What is needed:
The entries that follow include a run beginning at the line with "for each of" and ending at the line with "packages to the"; restate that run word for word and leave the rest out.
(Data shown begins)
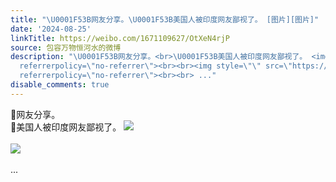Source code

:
 ```yaml
---
title: "\U0001F53B网友分享。\U0001F53B美国人被印度网友鄙视了。 [图片][图片]"
date: '2024-08-25'
linkTitle: https://weibo.com/1671109627/OtXeN4rjP
source: 包容万物恒河水的微博
description: "\U0001F53B网友分享。<br>\U0001F53B美国人被印度网友鄙视了。 <img style=\"\" src=\"https://tvax2.sinaimg.cn/large/639b1bfbly1ht0igi12thj20lu0izguv.jpg\"
  referrerpolicy=\"no-referrer\"><br><br><img style=\"\" src=\"https://tvax1.sinaimg.cn/large/639b1bfbly1ht0igjgjdwj20k40hdah0.jpg\"
  referrerpolicy=\"no-referrer\"><br><br> ..."
disable_comments: true
---
```

🔻网友分享。<br>🔻美国人被印度网友鄙视了。 <img style="" src="https://tvax2.sinaimg.cn/large/639b1bfbly1ht0igi12thj20lu0izguv.jpg" referrerpolicy="no-referrer"><br><br><img style="" src="https://tvax1.sinaimg.cn/large/639b1bfbly1ht0igjgjdwj20k40hdah0.jpg" referrerpolicy="no-referrer"><br><br> ...
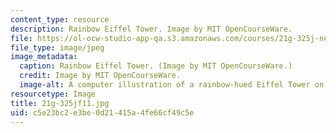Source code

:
 ```yaml
---
content_type: resource
description: Rainbow Eiffel Tower. Image by MIT OpenCourseWare.
file: https://ol-ocw-studio-app-qa.s3.amazonaws.com/courses/21g-325j-new-culture-of-gender-queer-france-fall-2011/c5e23bc2e3be0d21415a4fe66cf49c5e_21g-325jf11.jpg
file_type: image/jpeg
image_metadata:
  caption: Rainbow Eiffel Tower. (Image by MIT OpenCourseWare.)
  credit: Image by MIT OpenCourseWare.
  image-alt: A computer illustration of a rainbow-hued Eiffel Tower on a white background.
resourcetype: Image
title: 21g-325jf11.jpg
uid: c5e23bc2-e3be-0d21-415a-4fe66cf49c5e
---
```

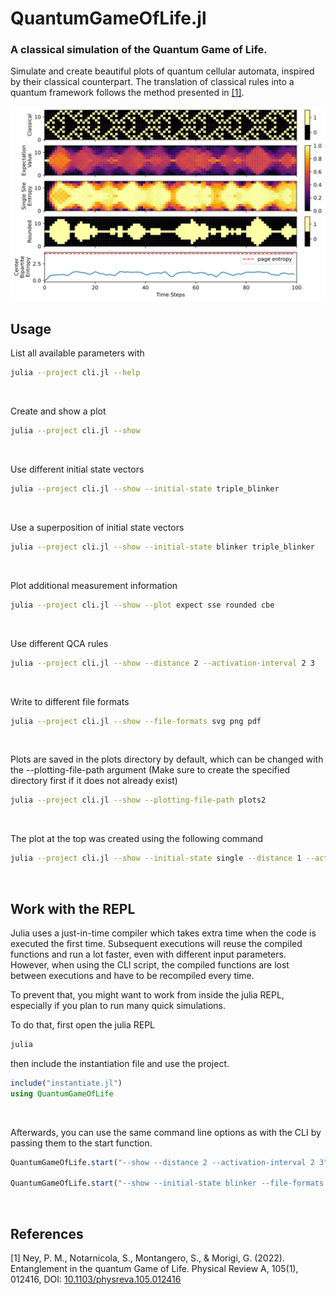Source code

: # QuantumGameOfLife.jl

### A classical simulation of the Quantum Game of Life.

Simulate and create beautiful plots of quantum cellular automata, inspired by their classical counterpart.
The translation of classical rules into a quantum framework follows the method presented in [[1]](#1).



![](plots/plot.svg)

## Usage
List all available parameters with
```bash
julia --project cli.jl --help
```
<br/>

Create and show a plot
```bash
julia --project cli.jl --show
```
<br/>

Use different initial state vectors
```bash
julia --project cli.jl --show --initial-state triple_blinker
```
<br/>

Use a superposition of initial state vectors
```bash
julia --project cli.jl --show --initial-state blinker triple_blinker
```
<br/>

Plot additional measurement information
```bash
julia --project cli.jl --show --plot expect sse rounded cbe
```
<br/>

Use different QCA rules
```bash
julia --project cli.jl --show --distance 2 --activation-interval 2 3
```
<br/>

Write to different file formats
```bash
julia --project cli.jl --show --file-formats svg png pdf
```
<br/>

<!-- Plot the classical evolution and mps bond dimension
```bash
julia --project cli.jl --show --initial-state blinker --plot-classical --plot-bond-dims
```
<br/> -->

<!-- Try the TDVP algorithm (This can take a while)
```bash
julia --project cli.jl --show --initial-state blinker --algorithm 2tdvp --num-steps 1000 --plotting-frequency 10 --plot-bond-dims --num-cells 15
``` -->

Plots are saved in the plots directory by default, which can be changed with the --plotting-file-path argument (Make sure to create the specified directory first if it does not already exist)
```bash
julia --project cli.jl --show --plotting-file-path plots2
```
<br/>

The plot at the top was created using the following command
```bash
julia --project cli.jl --show --initial-state single --distance 1 --activation-interval 1 1 --step-size 0.5 --num-steps 100 --num-cells 13 --plot expect rounded cbe sse classical --file-formats svg
```
<br/>

## Work with the REPL
Julia uses a just-in-time compiler which takes extra time when the code is executed the first time. Subsequent executions will reuse the compiled functions and run a lot faster, even with different input parameters. However, when using the CLI script, the compiled functions are lost between executions and have to be recompiled every time.

To prevent that, you might want to work from inside the julia REPL, especially if you plan to run many quick simulations.

To do that, first open the julia REPL
```bash
julia
```
then include the instantiation file and use the project.
```julia
include("instantiate.jl")
using QuantumGameOfLife
```
<br/>

Afterwards, you can use the same command line options as with the CLI by passing them to the start function.
```julia
QuantumGameOfLife.start("--show --distance 2 --activation-interval 2 3")

QuantumGameOfLife.start("--show --initial-state blinker --file-formats pdf jpg --plot expect sse rounded")
```

<br/>

## References
<a id="1">[1]</a> 
Ney, P. M., Notarnicola, S., Montangero, S., & Morigi, G. (2022). Entanglement in the quantum Game of Life. Physical Review A, 105(1), 012416, DOI: [10.1103/physreva.105.012416](http://dx.doi.org/10.1103/PhysRevA.105.012416)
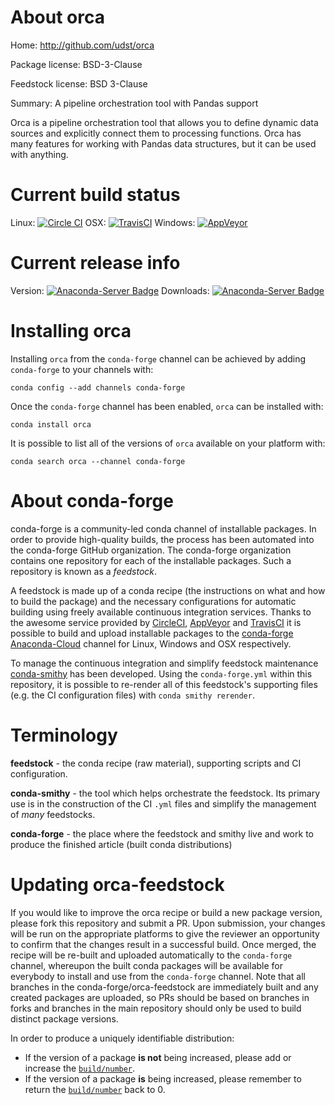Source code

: About orca
==========

Home: http://github.com/udst/orca

Package license: BSD-3-Clause

Feedstock license: BSD 3-Clause

Summary: A pipeline orchestration tool with Pandas support

Orca is a pipeline orchestration tool that allows you to define dynamic
data sources and explicitly connect them to processing functions. Orca has
many features for working with Pandas data structures, but it can be used
with anything.


Current build status
====================

Linux: [![Circle CI](https://circleci.com/gh/conda-forge/orca-feedstock.svg?style=shield)](https://circleci.com/gh/conda-forge/orca-feedstock)
OSX: [![TravisCI](https://travis-ci.org/conda-forge/orca-feedstock.svg?branch=master)](https://travis-ci.org/conda-forge/orca-feedstock)
Windows: [![AppVeyor](https://ci.appveyor.com/api/projects/status/github/conda-forge/orca-feedstock?svg=True)](https://ci.appveyor.com/project/conda-forge/orca-feedstock/branch/master)

Current release info
====================
Version: [![Anaconda-Server Badge](https://anaconda.org/conda-forge/orca/badges/version.svg)](https://anaconda.org/conda-forge/orca)
Downloads: [![Anaconda-Server Badge](https://anaconda.org/conda-forge/orca/badges/downloads.svg)](https://anaconda.org/conda-forge/orca)

Installing orca
===============

Installing `orca` from the `conda-forge` channel can be achieved by adding `conda-forge` to your channels with:

```
conda config --add channels conda-forge
```

Once the `conda-forge` channel has been enabled, `orca` can be installed with:

```
conda install orca
```

It is possible to list all of the versions of `orca` available on your platform with:

```
conda search orca --channel conda-forge
```


About conda-forge
=================

conda-forge is a community-led conda channel of installable packages.
In order to provide high-quality builds, the process has been automated into the
conda-forge GitHub organization. The conda-forge organization contains one repository
for each of the installable packages. Such a repository is known as a *feedstock*.

A feedstock is made up of a conda recipe (the instructions on what and how to build
the package) and the necessary configurations for automatic building using freely
available continuous integration services. Thanks to the awesome service provided by
[CircleCI](https://circleci.com/), [AppVeyor](http://www.appveyor.com/)
and [TravisCI](https://travis-ci.org/) it is possible to build and upload installable
packages to the [conda-forge](https://anaconda.org/conda-forge)
[Anaconda-Cloud](http://docs.anaconda.org/) channel for Linux, Windows and OSX respectively.

To manage the continuous integration and simplify feedstock maintenance
[conda-smithy](http://github.com/conda-forge/conda-smithy) has been developed.
Using the ``conda-forge.yml`` within this repository, it is possible to re-render all of
this feedstock's supporting files (e.g. the CI configuration files) with ``conda smithy rerender``.


Terminology
===========

**feedstock** - the conda recipe (raw material), supporting scripts and CI configuration.

**conda-smithy** - the tool which helps orchestrate the feedstock.
                   Its primary use is in the construction of the CI ``.yml`` files
                   and simplify the management of *many* feedstocks.

**conda-forge** - the place where the feedstock and smithy live and work to
                  produce the finished article (built conda distributions)


Updating orca-feedstock
=======================

If you would like to improve the orca recipe or build a new
package version, please fork this repository and submit a PR. Upon submission,
your changes will be run on the appropriate platforms to give the reviewer an
opportunity to confirm that the changes result in a successful build. Once
merged, the recipe will be re-built and uploaded automatically to the
`conda-forge` channel, whereupon the built conda packages will be available for
everybody to install and use from the `conda-forge` channel.
Note that all branches in the conda-forge/orca-feedstock are
immediately built and any created packages are uploaded, so PRs should be based
on branches in forks and branches in the main repository should only be used to
build distinct package versions.

In order to produce a uniquely identifiable distribution:
 * If the version of a package **is not** being increased, please add or increase
   the [``build/number``](http://conda.pydata.org/docs/building/meta-yaml.html#build-number-and-string).
 * If the version of a package **is** being increased, please remember to return
   the [``build/number``](http://conda.pydata.org/docs/building/meta-yaml.html#build-number-and-string)
   back to 0.
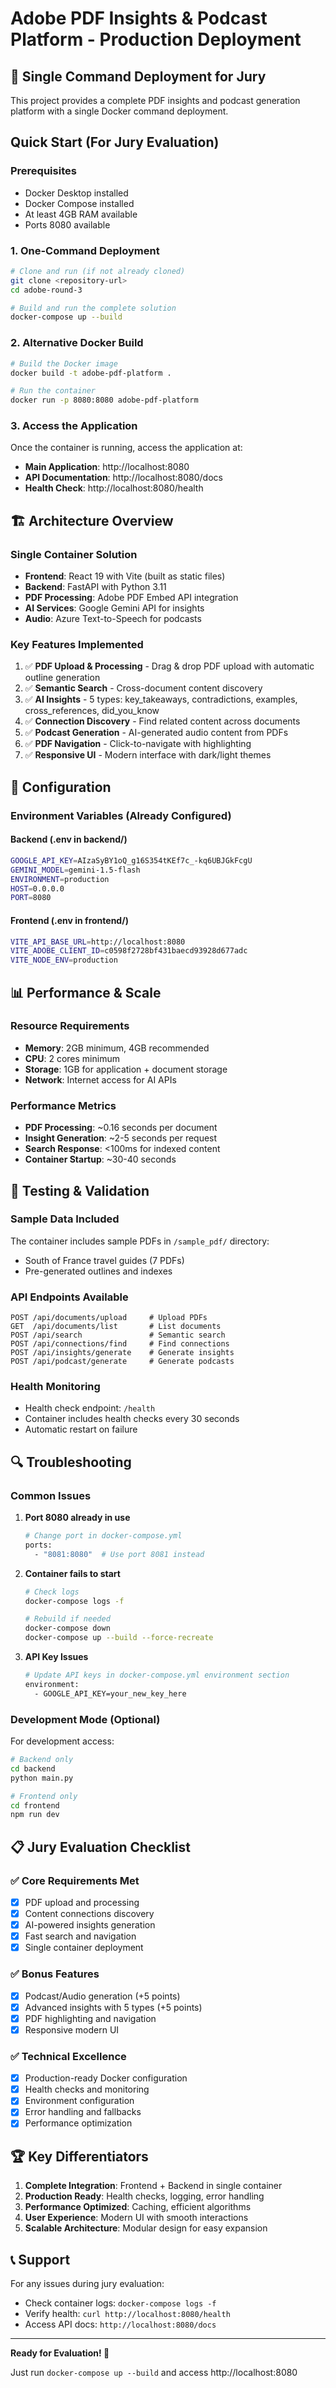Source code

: # Adobe PDF Insights & Podcast Platform - Production Deployment

## 🚀 Single Command Deployment for Jury

This project provides a complete PDF insights and podcast generation platform with a single Docker command deployment.

## Quick Start (For Jury Evaluation)

### Prerequisites
- Docker Desktop installed
- Docker Compose installed
- At least 4GB RAM available
- Ports 8080 available

### 1. One-Command Deployment

```bash
# Clone and run (if not already cloned)
git clone <repository-url>
cd adobe-round-3

# Build and run the complete solution
docker-compose up --build
```

### 2. Alternative Docker Build

```bash
# Build the Docker image
docker build -t adobe-pdf-platform .

# Run the container
docker run -p 8080:8080 adobe-pdf-platform
```

### 3. Access the Application

Once the container is running, access the application at:
- **Main Application**: http://localhost:8080
- **API Documentation**: http://localhost:8080/docs
- **Health Check**: http://localhost:8080/health

## 🏗️ Architecture Overview

### Single Container Solution
- **Frontend**: React 19 with Vite (built as static files)
- **Backend**: FastAPI with Python 3.11
- **PDF Processing**: Adobe PDF Embed API integration
- **AI Services**: Google Gemini API for insights
- **Audio**: Azure Text-to-Speech for podcasts

### Key Features Implemented
1. ✅ **PDF Upload & Processing** - Drag & drop PDF upload with automatic outline generation
2. ✅ **Semantic Search** - Cross-document content discovery
3. ✅ **AI Insights** - 5 types: key_takeaways, contradictions, examples, cross_references, did_you_know
4. ✅ **Connection Discovery** - Find related content across documents
5. ✅ **Podcast Generation** - AI-generated audio content from PDFs
6. ✅ **PDF Navigation** - Click-to-navigate with highlighting
7. ✅ **Responsive UI** - Modern interface with dark/light themes

## 🔧 Configuration

### Environment Variables (Already Configured)

#### Backend (.env in backend/)
```bash
GOOGLE_API_KEY=AIzaSyBY1oQ_g16S354tKEf7c_-kq6UBJGkFcgU
GEMINI_MODEL=gemini-1.5-flash
ENVIRONMENT=production
HOST=0.0.0.0
PORT=8080
```

#### Frontend (.env in frontend/)
```bash
VITE_API_BASE_URL=http://localhost:8080
VITE_ADOBE_CLIENT_ID=c0598f2728bf431baecd93928d677adc
VITE_NODE_ENV=production
```

## 📊 Performance & Scale

### Resource Requirements
- **Memory**: 2GB minimum, 4GB recommended
- **CPU**: 2 cores minimum
- **Storage**: 1GB for application + document storage
- **Network**: Internet access for AI APIs

### Performance Metrics
- **PDF Processing**: ~0.16 seconds per document
- **Insight Generation**: ~2-5 seconds per request
- **Search Response**: <100ms for indexed content
- **Container Startup**: ~30-40 seconds

## 🧪 Testing & Validation

### Sample Data Included
The container includes sample PDFs in `/sample_pdf/` directory:
- South of France travel guides (7 PDFs)
- Pre-generated outlines and indexes

### API Endpoints Available
```
POST /api/documents/upload     # Upload PDFs
GET  /api/documents/list       # List documents
POST /api/search               # Semantic search
POST /api/connections/find     # Find connections
POST /api/insights/generate    # Generate insights
POST /api/podcast/generate     # Generate podcasts
```

### Health Monitoring
- Health check endpoint: `/health`
- Container includes health checks every 30 seconds
- Automatic restart on failure

## 🔍 Troubleshooting

### Common Issues

1. **Port 8080 already in use**
   ```bash
   # Change port in docker-compose.yml
   ports:
     - "8081:8080"  # Use port 8081 instead
   ```

2. **Container fails to start**
   ```bash
   # Check logs
   docker-compose logs -f
   
   # Rebuild if needed
   docker-compose down
   docker-compose up --build --force-recreate
   ```

3. **API Key Issues**
   ```bash
   # Update API keys in docker-compose.yml environment section
   environment:
     - GOOGLE_API_KEY=your_new_key_here
   ```

### Development Mode (Optional)

For development access:
```bash
# Backend only
cd backend
python main.py

# Frontend only  
cd frontend
npm run dev
```

## 📋 Jury Evaluation Checklist

### ✅ Core Requirements Met
- [x] PDF upload and processing
- [x] Content connections discovery
- [x] AI-powered insights generation
- [x] Fast search and navigation
- [x] Single container deployment

### ✅ Bonus Features
- [x] Podcast/Audio generation (+5 points)
- [x] Advanced insights with 5 types (+5 points)
- [x] PDF highlighting and navigation
- [x] Responsive modern UI

### ✅ Technical Excellence
- [x] Production-ready Docker configuration
- [x] Health checks and monitoring
- [x] Environment configuration
- [x] Error handling and fallbacks
- [x] Performance optimization

## 🏆 Key Differentiators

1. **Complete Integration**: Frontend + Backend in single container
2. **Production Ready**: Health checks, logging, error handling
3. **Performance Optimized**: Caching, efficient algorithms
4. **User Experience**: Modern UI with smooth interactions
5. **Scalable Architecture**: Modular design for easy expansion

## 📞 Support

For any issues during jury evaluation:
- Check container logs: `docker-compose logs -f`
- Verify health: `curl http://localhost:8080/health`
- Access API docs: `http://localhost:8080/docs`

---

**Ready for Evaluation! 🚀**

Just run `docker-compose up --build` and access http://localhost:8080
(Data shown ends)
Solution for this problem:
for each of the installable packages. Such a repository is known as a *feedstock*.

A feedstock is made up of a conda recipe (the instructions on what and how to build
the package) and the necessary configurations for automatic building using freely
available continuous integration services. Thanks to the awesome service provided by
[CircleCI](https://circleci.com/), [AppVeyor](http://www.appveyor.com/)
and [TravisCI](https://travis-ci.org/) it is possible to build and upload installable
packages to the [conda-forge](https://anaconda.org/conda-forge)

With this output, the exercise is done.